From his command car at the back of the four-carrier convoy, Greg Banner watched several views of his surroundings, which floated in white-bordered windows across his heads-up display. As Captain of the Home Guard, he’d elected to lead this mission himself. The quarry had taken refuge in a High Spirit settlement and he suspected that Lieutenant Kahn, his diminutive assistant, didn’t have the stomach for what needed to be done if the remote settlement didn’t give up the fugitives.
The center window in the floating display showed a sweeping aerial view of the landscape. Why anyone wanted to live so far from the main colony, surrounded by the grit and sand of a near-desert, puzzled Banner. But High Spirit was a religious fanatic’s dream. Led by Angus Nelson, the outpost had been granted autonomy by Far Gone’s Colonial Command.
A pair of overhead drones sent close-ups of the landscape, of emptiness and rolling black hills, and a herd of sand dogs that had been brought to the planet during the early years of Far Gone’s settlement. The animals bounced in the air, scampering like children at play.
High Spirit’s domes stood not too far off. Reflective solar collectors sat between the homes, wind-driven water pumps rose above most of the structures, and night-nets, designed to thwart the desert bats that swarmed after dark, stood like sentries poised to unfurl their metallic snares. 
By now, Banner reasoned, the settlement should know that he approached. Maybe there’d be a contingent sent to greet him, to question his motives, or thwart him. Two prisoners had escaped the main colony. As members of High Spirit, this is where they'd go.
The convoy stopped and Banner disengaged his heads-up display, slipped off his safety harness and pressed the lift button at the right hand side of his cushioned seat. Above him, a panel unlatched and slanted up and out at a forty-five degree angle. Banner pushed with a gloved hand to open the escape door fully. He didn't like this design. He much preferred gull-wing doors, like those on troop transports, which disgorged a squad of six in seconds.
Clinging to U-shaped handles on the side of the turret, one boot firm on the waffled running board below, Banner looked at his immediate surroundings, ready to respond to any danger.
Several guardsmen milled alongside the four vehicles up front, where the main highway intersected a dirt road leading to the settlement. On inspection tours, Banner had often passed by this spot without any thought to where that dirt road led. He never liked those long drives across  barren plains to the mining concessions near the mountains, the fisheries at the coast, and the vast agricultural concerns that dominated the only arable land outside the colony’s main compound.
None of the twenty-some guards carried weapons. Though irritated, Banner didn’t criticize the officers under his command. This was a level three excursion, not an armed assault. Still, shouldn’t protocol be followed? In the two years since being posted to Far Gone, Banner had yet to instill a sense of alarm or danger in his hundred-and-something strong home guard. They still acted like a police force for an orbiting space colony, attuned to blending with the populace and quelling nothing more dangerous than a bar fight or neighborhood flare-up.

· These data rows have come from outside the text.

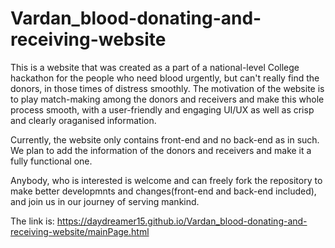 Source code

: # Vardan_blood-donating-and-receiving-website
This is a website that was created as a part of a national-level College hackathon for the people who need blood urgently, but can't really find the donors, in those times of distress smoothly. The motivation of the website is to play match-making among the donors and receivers and make this whole process smooth, with a user-friendly and engaging UI/UX as well as crisp and clearly oraganised information.


Currently, the website only contains front-end and no back-end as in such. We plan to add the information of the donors and receivers and make it a fully functional one.


Anybody, who is interested is welcome and can freely fork the repository to make better developmnts and changes(front-end and back-end included), and join us in our journey of serving mankind.


The link is: https://daydreamer15.github.io/Vardan_blood-donating-and-receiving-website/mainPage.html
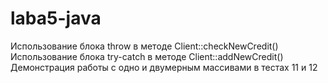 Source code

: # laba5-java
Использование блока throw в методе Client::checkNewCredit() 
Использование блока try-catch в методе Client::addNewCredit() 
Демонстрация работы с одно и двумерным массивами в тестах 11 и 12
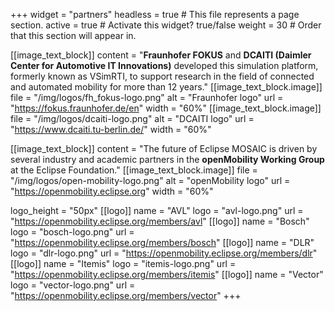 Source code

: +++
widget = "partners"
headless = true  # This file represents a page section.
active = true  # Activate this widget? true/false
weight = 30  # Order that this section will appear in.

[[image_text_block]]
    content = "<b>Fraunhofer FOKUS</b> and <b>DCAITI (Daimler Center for Automotive IT Innovations)</b> developed this simulation platform, formerly known as VSimRTI, to support research in the field of connected and automated mobility for more than 12 years."
    [[image_text_block.image]]
        file = "/img/logos/fh_fokus-logo.png"
        alt = "Fraunhofer logo"
        url = "https://fokus.fraunhofer.de/en"
        width = "60%"
    [[image_text_block.image]]
        file = "/img/logos/dcaiti-logo.png"
        alt = "DCAITI logo"
        url = "https://www.dcaiti.tu-berlin.de/"
        width = "60%"
        
[[image_text_block]]
    content = "The future of Eclipse MOSAIC is driven by several industry and academic partners in the <b>openMobility Working Group</b> at the Eclipse Foundation."
    [[image_text_block.image]]
        file = "/img/logos/open-mobility-logo.png"
        alt = "openMobility logo"
        url = "https://openmobility.eclipse.org"
        width = "60%"


logo_height = "50px"
[[logo]]
    name = "AVL"
    logo = "avl-logo.png"
    url = "https://openmobility.eclipse.org/members/avl"
[[logo]]
    name = "Bosch"
    logo = "bosch-logo.png"
    url = "https://openmobility.eclipse.org/members/bosch"
[[logo]]
    name = "DLR"
    logo = "dlr-logo.png"
    url = "https://openmobility.eclipse.org/members/dlr"
[[logo]]
    name = "Itemis"
    logo = "itemis-logo.png"
    url = "https://openmobility.eclipse.org/members/itemis"
[[logo]]
    name = "Vector"
    logo = "vector-logo.png"
    url = "https://openmobility.eclipse.org/members/vector"
+++
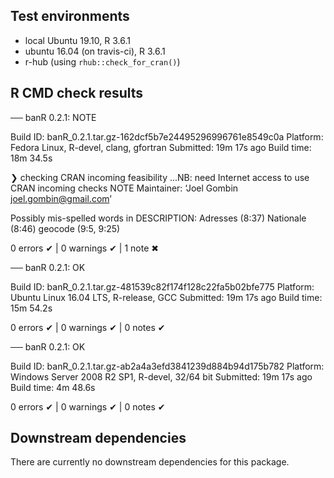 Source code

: ## Test environments
* local Ubuntu 19.10, R 3.6.1
* ubuntu 16.04 (on travis-ci), R 3.6.1
* r-hub (using `rhub::check_for_cran()`)

## R CMD check results

── banR 0.2.1: NOTE

  Build ID:   banR_0.2.1.tar.gz-162dcf5b7e24495296996761e8549c0a
  Platform:   Fedora Linux, R-devel, clang, gfortran
  Submitted:  19m 17s ago
  Build time: 18m 34.5s

❯ checking CRAN incoming feasibility ...NB: need Internet access to use CRAN incoming checks
   NOTE
  Maintainer: ‘Joel Gombin <joel.gombin@gmail.com>’
  
  Possibly mis-spelled words in DESCRIPTION:
    Adresses (8:37)
    Nationale (8:46)
    geocode (9:5, 9:25)

0 errors ✔ | 0 warnings ✔ | 1 note ✖

── banR 0.2.1: OK

  Build ID:   banR_0.2.1.tar.gz-481539c82f174f128c22fa5b02bfe775
  Platform:   Ubuntu Linux 16.04 LTS, R-release, GCC
  Submitted:  19m 17s ago
  Build time: 15m 54.2s

0 errors ✔ | 0 warnings ✔ | 0 notes ✔

── banR 0.2.1: OK

  Build ID:   banR_0.2.1.tar.gz-ab2a4a3efd3841239d884b94d175b782
  Platform:   Windows Server 2008 R2 SP1, R-devel, 32/64 bit
  Submitted:  19m 17s ago
  Build time: 4m 48.6s

0 errors ✔ | 0 warnings ✔ | 0 notes ✔

## Downstream dependencies

There are currently no downstream dependencies for this package.  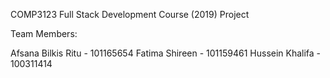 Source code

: COMP3123 Full Stack Development Course (2019) Project

Team Members:

Afsana Bilkis Ritu - 101165654
Fatima Shireen    - 101159461
Hussein Khalifa   - 100311414  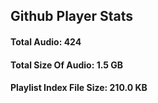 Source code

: ## Github Player Stats

#### Total Audio: 424

#### Total Size Of Audio: 1.5 GB

#### Playlist Index File Size: 210.0 KB
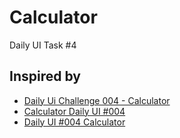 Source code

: # Calculator
Daily UI Task #4
## Inspired by
* [Daily Ui Challenge 004 - Calculator](https://dribbble.com/shots/4913773-Daily-Ui-Challenge-004-Calculator)
* [Calculator Daily UI #004](https://dribbble.com/shots/3210947-Calculator-Daily-UI-004)
* [Daily UI #004 Calculator](https://dribbble.com/shots/4957928-Daily-UI-004-Calculator) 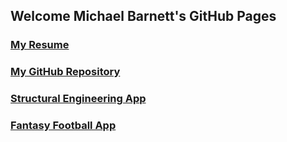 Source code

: ## Welcome Michael Barnett's GitHub Pages

### [My Resume](https://jekyllrb.com/)
### [My GitHub Repository](https://github.com/michaelbarnett17)
### [Structural Engineering App](https://structural-software.herokuapp.com/)
### [Fantasy Football App](http://www.fantasyfootball.michaelbarnett17.net/)

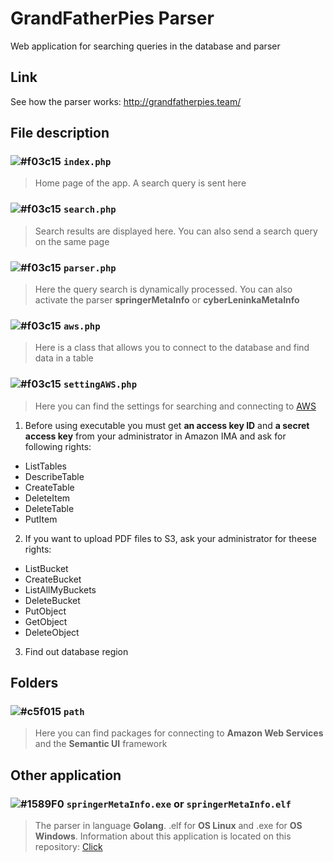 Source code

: # GrandFatherPies Parser
Web application for searching queries in the database and parser

## Link
See how the parser works: <http://grandfatherpies.team/>

## File description 
### ![#f03c15](https://placehold.it/15/f03c15/000000?text=+) `index.php`
> Home page of the app. A search query is sent here

### ![#f03c15](https://placehold.it/15/f03c15/000000?text=+) `search.php`
> Search results are displayed here. You can also send a search query on the same page

### ![#f03c15](https://placehold.it/15/f03c15/000000?text=+) `parser.php`
> Here the query search is dynamically processed. You can also activate the parser **springerMetaInfo** or **cyberLeninkaMetaInfo** 

### ![#f03c15](https://placehold.it/15/f03c15/000000?text=+) `aws.php`
> Here is a class that allows you to connect to the database and find data in a table

### ![#f03c15](https://placehold.it/15/f03c15/000000?text=+) `settingAWS.php`
> Here you can find the settings for searching and connecting to [AWS](https://aws.amazon.com/)
1. Before using executable you must get **an access key ID** and **a secret access key** from your administrator in Amazon IMA and ask for following rights:
+ ListTables
+ DescribeTable
+ CreateTable
+ DeleteItem
+ DeleteTable
+ PutItem
2. If you want to upload PDF files to S3, ask your administrator for theese rights:
+ ListBucket
+ CreateBucket
+ ListAllMyBuckets
+ DeleteBucket
+ PutObject
+ GetObject
+ DeleteObject
3. Find out database region

## Folders
### ![#c5f015](https://via.placeholder.com/15/c5f015/000000?text=+) `path`
> Here you can find packages for connecting to **Amazon Web Services** and the **Semantic UI** framework

## Other application 
### ![#1589F0](https://via.placeholder.com/15/1589F0/000000?text=+) `springerMetaInfo.exe` or `springerMetaInfo.elf`
> The parser in language **Golang**. .elf for **OS Linux** and .exe for **OS Windows**. Information about this application is located on this repository: [Click](https://github.com/akmubi/springerMetaParserUltraDoNotUse)
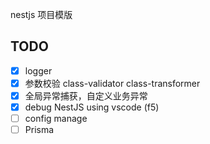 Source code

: nestjs 项目模版

## TODO

- [x] logger
- [x] 参数校验 class-validator class-transformer
- [x] 全局异常捕获，自定义业务异常
- [x] debug NestJS using vscode (f5)
- [ ] config manage
- [ ] Prisma
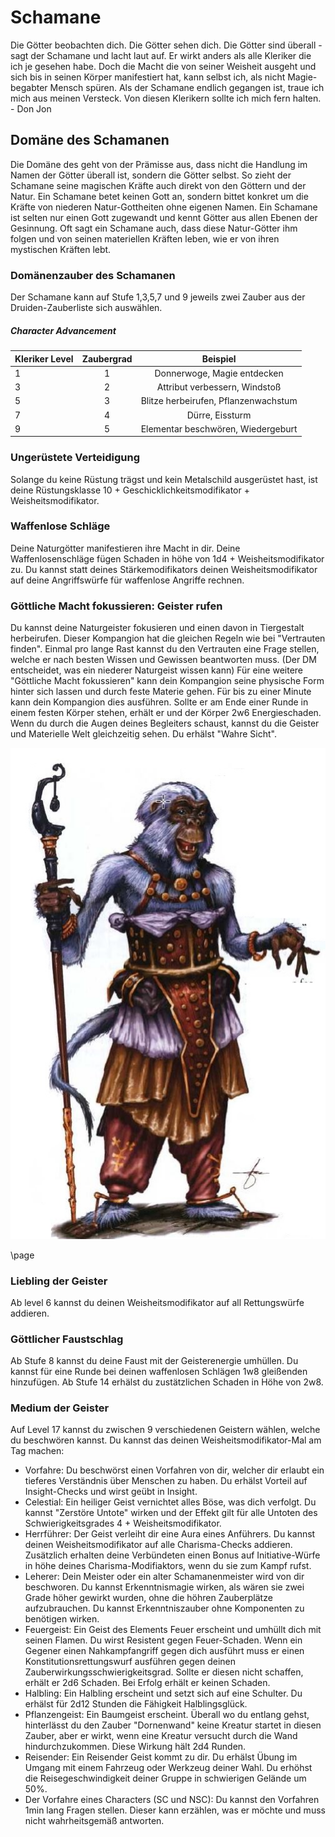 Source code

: # Schamane
Die Götter beobachten dich. Die Götter sehen dich. Die Götter sind überall - sagt der Schamane und lacht laut auf. Er wirkt anders als alle Kleriker die ich je gesehen habe. Doch die Macht die von seiner Weisheit ausgeht und sich bis in seinen Körper manifestiert hat, kann selbst ich, als nicht Magie-begabter Mensch spüren. Als der Schamane endlich gegangen ist, traue ich mich aus meinen Versteck. Von diesen Klerikern sollte ich mich fern halten. - Don Jon
## Domäne des Schamanen
Die Domäne des geht von der Prämisse aus, dass nicht die Handlung im Namen der Götter überall ist, sondern die Götter selbst. So zieht der Schamane seine magischen Kräfte auch direkt von den Göttern und der Natur. 
Ein Schamane betet keinen Gott an, sondern bittet konkret um die Kräfte von niederen Natur-Gottheiten ohne eigenen Namen.
Ein Schamane ist selten nur einen Gott zugewandt und kennt Götter aus allen Ebenen der Gesinnung.
Oft sagt ein Schamane auch, dass diese Natur-Götter ihm folgen und von seinen materiellen Kräften leben, wie er von ihren mystischen Kräften lebt.

### Domänenzauber des Schamanen
Der Schamane kann auf Stufe 1,3,5,7 und 9 jeweils zwei Zauber aus der Druiden-Zauberliste sich auswählen.

##### Character Advancement
| Kleriker Level 		| Zaubergrad 	| Beispiel |
|:------------------|:-----------:|:--------:|
| 1                 | 1     			| Donnerwoge, Magie entdecken					|
| 3               	| 2     			| Attribut verbessern, Windstoß				|
| 5               	| 3     			| Blitze herbeirufen, Pflanzenwachstum|
| 7             		| 4     			| Dürre, Eissturm											|
| 9             		| 5     			| Elementar beschwören, Wiedergeburt	|

### Ungerüstete Verteidigung
Solange du keine Rüstung trägst und kein Metalschild ausgerüstet hast, ist deine Rüstungsklasse 10 + Geschicklichkeitsmodifikator + Weisheitsmodifikator.

### Waffenlose Schläge
Deine Naturgötter manifestieren ihre Macht in dir. 
Deine Waffenlosenschläge fügen Schaden in höhe von 1d4 + Weisheitsmodifikator zu.
Du kannst statt deines Stärkemodifikators deinen Weisheitsmodifikator auf deine Angriffswürfe für waffenlose Angriffe rechnen.

### Göttliche Macht fokussieren: Geister rufen
Du kannst deine Naturgeister fokusieren und einen davon in Tiergestalt herbeirufen.
Dieser Kompangion hat die gleichen Regeln wie bei "Vertrauten finden".
Einmal pro lange Rast kannst du den Vertrauten eine Frage stellen, welche er nach besten Wissen und Gewissen beantworten muss. (Der DM entscheidet, was ein niederer Naturgeist wissen kann)
Für eine weitere "Göttliche Macht fokussieren" kann dein Kompangion seine physische Form hinter sich lassen und durch feste Materie gehen. Für bis zu einer Minute kann dein Kompangion dies ausführen. Sollte er am Ende einer Runde in einem festen Körper stehen, erhält er und der Körper 2w6 Energieschaden.
Wenn du durch die Augen deines Begleiters schaust, kannst du die Geister und Materielle Welt gleichzeitig sehen. Du erhälst "Wahre Sicht".

![Shaman](https://github.com/Cadamir/DnD_Je/blob/main/Klassen/Kleriker/Schamane/Schamane.jpg?raw=true)

\page
### Liebling der Geister
Ab level 6 kannst du deinen Weisheitsmodifikator auf all Rettungswürfe addieren.

### Göttlicher Faustschlag
Ab Stufe 8 kannst du deine Faust mit der Geisterenergie umhüllen.
Du kannst für eine Runde bei deinen waffenlosen Schlägen 1w8 gleißenden hinzufügen.
Ab Stufe 14 erhälst du zustätzlichen Schaden in Höhe von 2w8.

### Medium der Geister
Auf Level 17 kannst du zwischen 9 verschiedenen Geistern wählen, welche du beschwören kannst.
Du kannst das deinen Weisheitsmodifikator-Mal am Tag machen:
* Vorfahre: Du beschwörst einen Vorfahren von dir, welcher dir erlaubt ein tieferes Verständnis über Menschen zu haben. Du erhälst Vorteil auf Insight-Checks und wirst geübt in Insight.
* Celestial: Ein heiliger Geist vernichtet alles Böse, was dich verfolgt. Du kannst "Zerstöre Untote" wirken und der Effekt gilt für alle Untoten des Schwierigkeitsgrades 4 + Weisheitsmodifikator.
* Herrführer: Der Geist verleiht dir eine Aura eines Anführers. Du kannst deinen Weisheitsmodifikator auf alle Charisma-Checks addieren. Zusätzlich erhalten deine Verbündeten einen Bonus auf Initiative-Würfe in höhe deines Charisma-Modifiaktors, wenn du sie zum Kampf rufst.
* Leherer: Dein Meister oder ein alter Schamanenmeister wird von dir beschworen. Du kannst Erkenntnismagie wirken, als wären sie zwei Grade höher gewirkt wurden, ohne die höhren Zauberplätze aufzubrauchen. Du kannst Erkenntniszauber ohne Komponenten zu benötigen wirken.
* Feuergeist: Ein Geist des Elements Feuer erscheint und umhüllt dich mit seinen Flamen. Du wirst Resistent gegen Feuer-Schaden. Wenn ein Gegener einen Nahkampfangriff gegen dich ausführt muss er einen Konstitutionsrettungswurf ausführen gegen deinen Zauberwirkungsschwierigkeitsgrad. Sollte er diesen nicht schaffen, erhält er 2d6 Schaden. Bei Erfolg erhält er keinen Schaden.
* Halbling: Ein Halbling erscheint und setzt sich auf eine Schulter. Du erhälst für 2d12 Stunden die Fähigkeit Halblingsglück.
* Pflanzengeist: Ein Baumgeist erscheint. Überall wo du entlang gehst, hinterlässt du den Zauber "Dornenwand" keine Kreatur startet in diesen Zauber, aber er wirkt, wenn eine Kreatur versucht durch die Wand hindurchzukommen. Diese Wirkung hält 2d4 Runden.
* Reisender: Ein Reisender Geist kommt zu dir. Du erhälst Übung im Umgang mit einem Fahrzeug oder Werkzeug deiner Wahl. Du erhöhst die Reisegeschwindigkeit deiner Gruppe in schwierigen Gelände um 50%.
* Der Vorfahre eines Characters (SC und NSC): Du kannst den Vorfahren 1min lang Fragen stellen. Dieser kann erzählen, was er möchte und muss nicht wahrheitsgemäß antworten.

He marched to the front of the convoy, his long arms swinging, long legs making a show of pulling his bulk forward with a sense of purpose. Lieutenant Kahn stood where the dirt road made a “T” in joining the paved highway, his stubby arms on his wide hips.
Banner thought Kahn better suited to running a prison than being his second-in-command for field operations. The dark-haired guardsman looked tough, his white tunic tight around his barrel chest, with decorative steel chains dangling from the breast pocket flaps. He wasn't an agile soldier ready to dash into action.
“What’s wrong?” Banner asked, folding his arms across his chest, his bulky jumpsuit bunched up at his chest.
Kahn nodded at the dirt road where two stone mounds, one on either side, each tower reaching no higher than an average person’s kneecap, were joined by a wavy line of red sand and yellow grains of cornmeal.
“You stopped for that?” Banner said, pointing, bending slightly for a closer look at the obstacle.
“It’s a religious symbol,” Kahn said. “We should wait here for someone to fetch us.”
Banner stepped towards the flimsy line in the road, ready to kick it apart. That’s what Kahn expected of him. All his subordinates expected him to live up to his reputation. Bloody Banner, they called him. Higher-ups as well as underlings mouthed the epithet, even when he didn’t hear it spoken aloud.  Because of what had happened fifty-some years ago on a far flung planet at the edge of man’s reach for the stars.
“We should just wait,” Kahn reiterated. He pointed at the distant water tower, which wavered in the haze. “I saw the pennants change.”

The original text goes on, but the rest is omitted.